*RECORDED INFORMATION*:
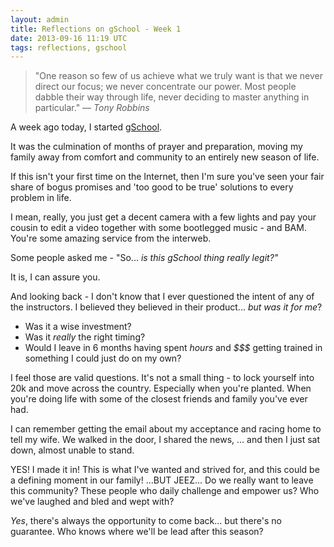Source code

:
 ```yaml
---
layout: admin
title: Reflections on gSchool - Week 1
date: 2013-09-16 11:19 UTC
tags: reflections, gschool
---
```


> "One reason so few of us achieve what we truly want is that we never direct our focus; we never concentrate our power. Most people dabble their way through life, never deciding to master anything in particular." — *Tony Robbins*

A week ago today, I started <a href="http://gschool.it" title="gSchool">gSchool</a>.

It was the culmination of months of prayer and preparation, moving my family away from comfort and community to an entirely new season of life.

If this isn't your first time on the Internet, then I'm sure you've seen your fair share of bogus promises and 'too good to be true' solutions to every problem in life.

I mean, really, you just get a decent camera with a few lights and pay your cousin to edit a video together with some bootlegged music - and BAM. You're some amazing service from the interweb.

Some people asked me - "So... *is this gSchool thing really legit?"*

It is, I can assure you.

And looking back - I don't know that I ever questioned the intent of any of the instructors. I believed they believed in their product... *but was it for me*?

- Was it a wise investment?
- Was it *really* the right timing?
- Would I leave in 6 months having spent *hours* and *$$$* getting trained in something I could just do on my own?

I feel those are valid questions. It's not a small thing - to lock yourself into 20k and move across the country. Especially when you're planted. When you're doing life with some of the closest friends and family you've ever had.

I can remember getting the email about my acceptance and racing home to tell my wife. We walked in the door, I shared the news, ... and then I just sat down, almost unable to stand.

YES! I made it in! This is what I've wanted and strived for, and this could be a defining moment in our family! ...BUT JEEZ... Do we really want to leave this community? These people who daily challenge and empower us? Who we've laughed and bled and wept with?

*Yes*, there's always the opportunity to come back... but there's no guarantee. Who knows where we'll be lead after this season?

*REQUIREMENT*: Show each line of the material that includes the string "then" by copying it.

*FINAL ANSWER*:
If this isn't your first time on the Internet, then I'm sure you've seen your fair share of bogus promises and 'too good to be true' solutions to every problem in life.
I can remember getting the email about my acceptance and racing home to tell my wife. We walked in the door, I shared the news, ... and then I just sat down, almost unable to stand.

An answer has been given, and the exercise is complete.